What needs to be done: Except for the pictures, write out all the records that follow exactly.

--- START ---

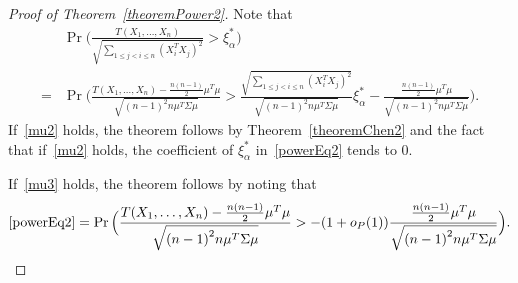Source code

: \documentclass[review]{elsarticle}
\theoremstyle{plain}
\theoremstyle{definition}
\theoremstyle{remark}
\begin{document}
\begin{proof}[Proof of Theorem~\ref{theoremPower2}]
    Note that
    \begin{align}
            &\Pr\Big(\frac{T( X_1,\ldots, X_n)}{\sqrt{\sum_{1\leq j<i\leq n}{(X_i^T X_j)}^2}}>\xi_{\alpha}^* \Big)\nonumber\\
            =&
            \Pr\Big(\frac{T( X_1,\ldots, X_n)-\frac{n(n-1)}{2}\mu^T\mu}{\sqrt{{(n-1)}^2 n \mu^T\Sigma\mu}}>
            \frac{\sqrt{\sum_{1\leq j<i\leq n}{{(X_i^T X_j)}^2}}}{\sqrt{{(n-1)}^2 n \mu^T\Sigma\mu}}\xi_{\alpha}^*-\frac{\frac{n(n-1)}{2}\mu^T\mu}{\sqrt{{(n-1)}^2 n \mu^T\Sigma\mu}} \Big).
            \label{powerEq2}
    \end{align}
    If~\eqref{mu2} holds, the theorem follows by Theorem~\ref{theoremChen2} and the fact that if~\eqref{mu2} holds, the coefficient of $\xi_\alpha^*$ in~\eqref{powerEq2} tends to $0$.

    If~\eqref{mu3} holds, the theorem follows by noting that
    \begin{equation*}
        \begin{aligned}
            \eqref{powerEq2}=
            \Pr\Big(\frac{T( X_1,\ldots, X_n)-\frac{n(n-1)}{2}\mu^T\mu}{\sqrt{{(n-1)}^2 n \mu^T\Sigma\mu}}>
            -(1+o_P(1))\frac{\frac{n(n-1)}{2}\mu^T\mu}{\sqrt{{(n-1)}^2 n \mu^T\Sigma\mu}} \Big).
        \end{aligned}
    \end{equation*}
\end{proof}
\end{document}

--- END ---

Written response:
Source code

: \documentclass[review]{elsarticle}
\theoremstyle{plain}
\theoremstyle{definition}
\theoremstyle{remark}
\begin{document}
\begin{proof}[Proof of Theorem~\ref{theoremPower2}]
    Note that
    \begin{align}
            &\Pr\Big(\frac{T( X_1,\ldots, X_n)}{\sqrt{\sum_{1\leq j<i\leq n}{(X_i^T X_j)}^2}}>\xi_{\alpha}^* \Big)\nonumber\\
            =&
            \Pr\Big(\frac{T( X_1,\ldots, X_n)-\frac{n(n-1)}{2}\mu^T\mu}{\sqrt{{(n-1)}^2 n \mu^T\Sigma\mu}}>
            \frac{\sqrt{\sum_{1\leq j<i\leq n}{{(X_i^T X_j)}^2}}}{\sqrt{{(n-1)}^2 n \mu^T\Sigma\mu}}\xi_{\alpha}^*-\frac{\frac{n(n-1)}{2}\mu^T\mu}{\sqrt{{(n-1)}^2 n \mu^T\Sigma\mu}} \Big).
            \label{powerEq2}
    \end{align}
    If~\eqref{mu2} holds, the theorem follows by Theorem~\ref{theoremChen2} and the fact that if~\eqref{mu2} holds, the coefficient of $\xi_\alpha^*$ in~\eqref{powerEq2} tends to $0$.

    If~\eqref{mu3} holds, the theorem follows by noting that
    \begin{equation*}
        \begin{aligned}
            \eqref{powerEq2}=
            \Pr\Big(\frac{T( X_1,\ldots, X_n)-\frac{n(n-1)}{2}\mu^T\mu}{\sqrt{{(n-1)}^2 n \mu^T\Sigma\mu}}>
            -(1+o_P(1))\frac{\frac{n(n-1)}{2}\mu^T\mu}{\sqrt{{(n-1)}^2 n \mu^T\Sigma\mu}} \Big).
        \end{aligned}
    \end{equation*}
\end{proof}
\end{document}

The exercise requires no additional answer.